3) Accelerating OpenSwathWorkflow for Large-Scale In Silico Spectral Libraries
Proposed Mentors: Joshua Charkow
Skills: C++, Algorithm Optimization, Profiling
Estimated Project Length: 200 hours | Difficulty: Medium
OpenSwathWorkflow is a central component of OpenMS for Data Independent Acquisition (DIA) analysis, enabling targeted extraction and scoring of chromatographic signals using spectral libraries. While OpenSwathWorkflow performs well for conventional experimental libraries, the increasing adoption of large in silico–generated spectral libraries presents substantial computational challenges.

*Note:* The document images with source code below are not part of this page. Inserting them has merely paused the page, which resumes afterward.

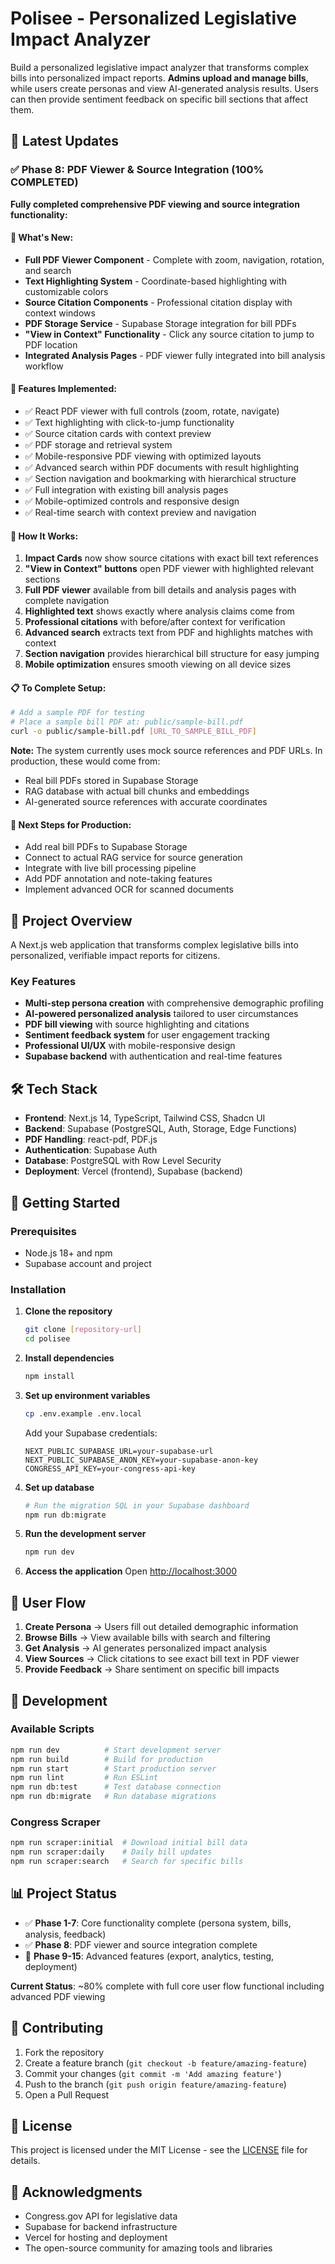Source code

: # Polisee - Personalized Legislative Impact Analyzer

Build a personalized legislative impact analyzer that transforms complex bills into personalized impact reports. **Admins upload and manage bills**, while users create personas and view AI-generated analysis results. Users can then provide sentiment feedback on specific bill sections that affect them.

## 🚀 Latest Updates

### ✅ Phase 8: PDF Viewer & Source Integration (100% COMPLETED)

**Fully completed comprehensive PDF viewing and source integration functionality:**

#### 🔧 **What's New:**
- **Full PDF Viewer Component** - Complete with zoom, navigation, rotation, and search
- **Text Highlighting System** - Coordinate-based highlighting with customizable colors
- **Source Citation Components** - Professional citation display with context windows
- **PDF Storage Service** - Supabase Storage integration for bill PDFs
- **"View in Context" Functionality** - Click any source citation to jump to PDF location
- **Integrated Analysis Pages** - PDF viewer fully integrated into bill analysis workflow

#### 📱 **Features Implemented:**
- ✅ React PDF viewer with full controls (zoom, rotate, navigate)
- ✅ Text highlighting with click-to-jump functionality
- ✅ Source citation cards with context preview
- ✅ PDF storage and retrieval system
- ✅ Mobile-responsive PDF viewing with optimized layouts
- ✅ Advanced search within PDF documents with result highlighting
- ✅ Section navigation and bookmarking with hierarchical structure
- ✅ Full integration with existing bill analysis pages
- ✅ Mobile-optimized controls and responsive design
- ✅ Real-time search with context preview and navigation

#### 🎯 **How It Works:**
1. **Impact Cards** now show source citations with exact bill text references
2. **"View in Context" buttons** open PDF viewer with highlighted relevant sections
3. **Full PDF viewer** available from bill details and analysis pages with complete navigation
4. **Highlighted text** shows exactly where analysis claims come from
5. **Professional citations** with before/after context for verification
6. **Advanced search** extracts text from PDF and highlights matches with context
7. **Section navigation** provides hierarchical bill structure for easy jumping
8. **Mobile optimization** ensures smooth viewing on all device sizes

#### 📋 **To Complete Setup:**
```bash
# Add a sample PDF for testing
# Place a sample bill PDF at: public/sample-bill.pdf
curl -o public/sample-bill.pdf [URL_TO_SAMPLE_BILL_PDF]
```

**Note:** The system currently uses mock source references and PDF URLs. In production, these would come from:
- Real bill PDFs stored in Supabase Storage
- RAG database with actual bill chunks and embeddings
- AI-generated source references with accurate coordinates

#### 🔄 **Next Steps for Production:**
- Add real bill PDFs to Supabase Storage
- Connect to actual RAG service for source generation
- Integrate with live bill processing pipeline
- Add PDF annotation and note-taking features
- Implement advanced OCR for scanned documents

## 🎯 Project Overview

A Next.js web application that transforms complex legislative bills into personalized, verifiable impact reports for citizens.

### Key Features
- **Multi-step persona creation** with comprehensive demographic profiling
- **AI-powered personalized analysis** tailored to user circumstances
- **PDF bill viewing** with source highlighting and citations
- **Sentiment feedback system** for user engagement tracking
- **Professional UI/UX** with mobile-responsive design
- **Supabase backend** with authentication and real-time features

## 🛠 Tech Stack

- **Frontend**: Next.js 14, TypeScript, Tailwind CSS, Shadcn UI
- **Backend**: Supabase (PostgreSQL, Auth, Storage, Edge Functions)
- **PDF Handling**: react-pdf, PDF.js
- **Authentication**: Supabase Auth
- **Database**: PostgreSQL with Row Level Security
- **Deployment**: Vercel (frontend), Supabase (backend)

## 🚀 Getting Started

### Prerequisites
- Node.js 18+ and npm
- Supabase account and project

### Installation

1. **Clone the repository**
   ```bash
   git clone [repository-url]
   cd polisee
   ```

2. **Install dependencies**
   ```bash
   npm install
   ```

3. **Set up environment variables**
   ```bash
   cp .env.example .env.local
   ```
   
   Add your Supabase credentials:
   ```env
   NEXT_PUBLIC_SUPABASE_URL=your-supabase-url
   NEXT_PUBLIC_SUPABASE_ANON_KEY=your-supabase-anon-key
   CONGRESS_API_KEY=your-congress-api-key
   ```

4. **Set up database**
   ```bash
   # Run the migration SQL in your Supabase dashboard
   npm run db:migrate
   ```

5. **Run the development server**
   ```bash
   npm run dev
   ```

6. **Access the application**
   Open [http://localhost:3000](http://localhost:3000)

## 📖 User Flow

1. **Create Persona** → Users fill out detailed demographic information
2. **Browse Bills** → View available bills with search and filtering
3. **Get Analysis** → AI generates personalized impact analysis
4. **View Sources** → Click citations to see exact bill text in PDF viewer
5. **Provide Feedback** → Share sentiment on specific bill impacts

## 🔧 Development

### Available Scripts

```bash
npm run dev          # Start development server
npm run build        # Build for production
npm run start        # Start production server
npm run lint         # Run ESLint
npm run db:test      # Test database connection
npm run db:migrate   # Run database migrations
```

### Congress Scraper

```bash
npm run scraper:initial  # Download initial bill data
npm run scraper:daily    # Daily bill updates
npm run scraper:search   # Search for specific bills
```

## 📊 Project Status

- ✅ **Phase 1-7**: Core functionality complete (persona system, bills, analysis, feedback)
- ✅ **Phase 8**: PDF viewer and source integration complete
- 🔄 **Phase 9-15**: Advanced features (export, analytics, testing, deployment)

**Current Status**: ~80% complete with full core user flow functional including advanced PDF viewing

## 🤝 Contributing

1. Fork the repository
2. Create a feature branch (`git checkout -b feature/amazing-feature`)
3. Commit your changes (`git commit -m 'Add amazing feature'`)
4. Push to the branch (`git push origin feature/amazing-feature`)
5. Open a Pull Request

## 📄 License

This project is licensed under the MIT License - see the [LICENSE](LICENSE) file for details.

## 🙏 Acknowledgments

- Congress.gov API for legislative data
- Supabase for backend infrastructure
- Vercel for hosting and deployment
- The open-source community for amazing tools and libraries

Such libraries can contain millions of precursors, leading to increased memory usage, longer runtimes, and scalability bottlenecks in candidate selection and scoring.
This project aims to analyze and improve the computational performance and scalability of OpenSwathWorkflow, with a particular focus on workflows using very large in silico spectral libraries. The goal is to identify bottlenecks, redesign performance-critical components where necessary, and introduce optimizations that enable efficient processing without compromising identification quality.
A key deliverable of this project is a systematic performance evaluation of OpenSwathWorkflow before and after optimization.
Tasks:
- Develop a comprehensive understanding for the OpenSwathWorkflow algorithm
- Develop a benchmarking dataset for profiling.
- Profile OpenSwathWorkflow to identify computational bottlenecks.
- Identify algorithmic bottlenecks and propose changes.
- Experiment with different algorithms using inspiration from other open source DIA projects.
- Validate that the optimized implementation provides comparable results to the original implementation and other DIA software tools.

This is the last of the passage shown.